Stored data:
---*---

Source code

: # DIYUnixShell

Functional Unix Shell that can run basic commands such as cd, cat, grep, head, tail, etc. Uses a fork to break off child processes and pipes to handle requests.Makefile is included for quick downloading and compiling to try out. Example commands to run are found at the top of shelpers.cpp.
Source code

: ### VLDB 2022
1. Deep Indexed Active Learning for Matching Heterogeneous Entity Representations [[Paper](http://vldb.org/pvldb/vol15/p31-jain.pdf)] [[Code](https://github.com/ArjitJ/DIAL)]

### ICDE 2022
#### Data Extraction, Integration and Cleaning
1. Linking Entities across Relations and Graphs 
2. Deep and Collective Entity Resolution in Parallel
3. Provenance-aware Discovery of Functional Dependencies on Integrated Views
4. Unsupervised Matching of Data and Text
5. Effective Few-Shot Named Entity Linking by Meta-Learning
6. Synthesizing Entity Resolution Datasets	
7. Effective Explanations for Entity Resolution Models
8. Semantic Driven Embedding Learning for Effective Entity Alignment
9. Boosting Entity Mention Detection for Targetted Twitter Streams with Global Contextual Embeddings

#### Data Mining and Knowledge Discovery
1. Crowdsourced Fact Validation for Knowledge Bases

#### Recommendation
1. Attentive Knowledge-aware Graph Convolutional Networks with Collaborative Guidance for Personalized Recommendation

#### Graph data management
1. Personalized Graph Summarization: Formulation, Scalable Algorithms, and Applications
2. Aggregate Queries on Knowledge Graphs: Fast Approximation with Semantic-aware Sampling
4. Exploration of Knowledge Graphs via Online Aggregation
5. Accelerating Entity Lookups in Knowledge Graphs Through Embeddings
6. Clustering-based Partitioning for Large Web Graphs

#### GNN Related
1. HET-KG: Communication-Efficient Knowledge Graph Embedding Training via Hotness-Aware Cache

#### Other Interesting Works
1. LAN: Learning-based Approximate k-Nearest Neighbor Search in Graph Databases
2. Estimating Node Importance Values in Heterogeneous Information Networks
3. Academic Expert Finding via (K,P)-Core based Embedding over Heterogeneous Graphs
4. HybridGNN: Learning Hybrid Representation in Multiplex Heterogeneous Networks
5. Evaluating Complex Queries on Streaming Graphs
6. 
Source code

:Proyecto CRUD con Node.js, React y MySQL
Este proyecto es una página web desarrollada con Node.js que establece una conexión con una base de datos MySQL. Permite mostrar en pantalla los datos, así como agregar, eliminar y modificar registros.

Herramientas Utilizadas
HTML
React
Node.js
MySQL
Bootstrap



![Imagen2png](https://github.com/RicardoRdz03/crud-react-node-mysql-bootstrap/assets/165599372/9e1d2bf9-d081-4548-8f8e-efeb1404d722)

---*---

TASK TO COMPLETE:
Make an exact copy of the data above.

THE ANSWER:
Source code

: # DIYUnixShell

Functional Unix Shell that can run basic commands such as cd, cat, grep, head, tail, etc. Uses a fork to break off child processes and pipes to handle requests.Makefile is included for quick downloading and compiling to try out. Example commands to run are found at the top of shelpers.cpp.
Source code

: ### VLDB 2022
1. Deep Indexed Active Learning for Matching Heterogeneous Entity Representations [[Paper](http://vldb.org/pvldb/vol15/p31-jain.pdf)] [[Code](https://github.com/ArjitJ/DIAL)]

### ICDE 2022
#### Data Extraction, Integration and Cleaning
1. Linking Entities across Relations and Graphs 
2. Deep and Collective Entity Resolution in Parallel
3. Provenance-aware Discovery of Functional Dependencies on Integrated Views
4. Unsupervised Matching of Data and Text
5. Effective Few-Shot Named Entity Linking by Meta-Learning
6. Synthesizing Entity Resolution Datasets	
7. Effective Explanations for Entity Resolution Models
8. Semantic Driven Embedding Learning for Effective Entity Alignment
9. Boosting Entity Mention Detection for Targetted Twitter Streams with Global Contextual Embeddings

#### Data Mining and Knowledge Discovery
1. Crowdsourced Fact Validation for Knowledge Bases

#### Recommendation
1. Attentive Knowledge-aware Graph Convolutional Networks with Collaborative Guidance for Personalized Recommendation

#### Graph data management
1. Personalized Graph Summarization: Formulation, Scalable Algorithms, and Applications
2. Aggregate Queries on Knowledge Graphs: Fast Approximation with Semantic-aware Sampling
4. Exploration of Knowledge Graphs via Online Aggregation
5. Accelerating Entity Lookups in Knowledge Graphs Through Embeddings
6. Clustering-based Partitioning for Large Web Graphs

#### GNN Related
1. HET-KG: Communication-Efficient Knowledge Graph Embedding Training via Hotness-Aware Cache

#### Other Interesting Works
1. LAN: Learning-based Approximate k-Nearest Neighbor Search in Graph Databases
2. Estimating Node Importance Values in Heterogeneous Information Networks
3. Academic Expert Finding via (K,P)-Core based Embedding over Heterogeneous Graphs
4. HybridGNN: Learning Hybrid Representation in Multiplex Heterogeneous Networks
5. Evaluating Complex Queries on Streaming Graphs
6. 
Source code

:Proyecto CRUD con Node.js, React y MySQL
Este proyecto es una página web desarrollada con Node.js que establece una conexión con una base de datos MySQL. Permite mostrar en pantalla los datos, así como agregar, eliminar y modificar registros.

Herramientas Utilizadas
HTML
React
Node.js
MySQL
Bootstrap



![Imagen2png](https://github.com/RicardoRdz03/crud-react-node-mysql-bootstrap/assets/165599372/9e1d2bf9-d081-4548-8f8e-efeb1404d722)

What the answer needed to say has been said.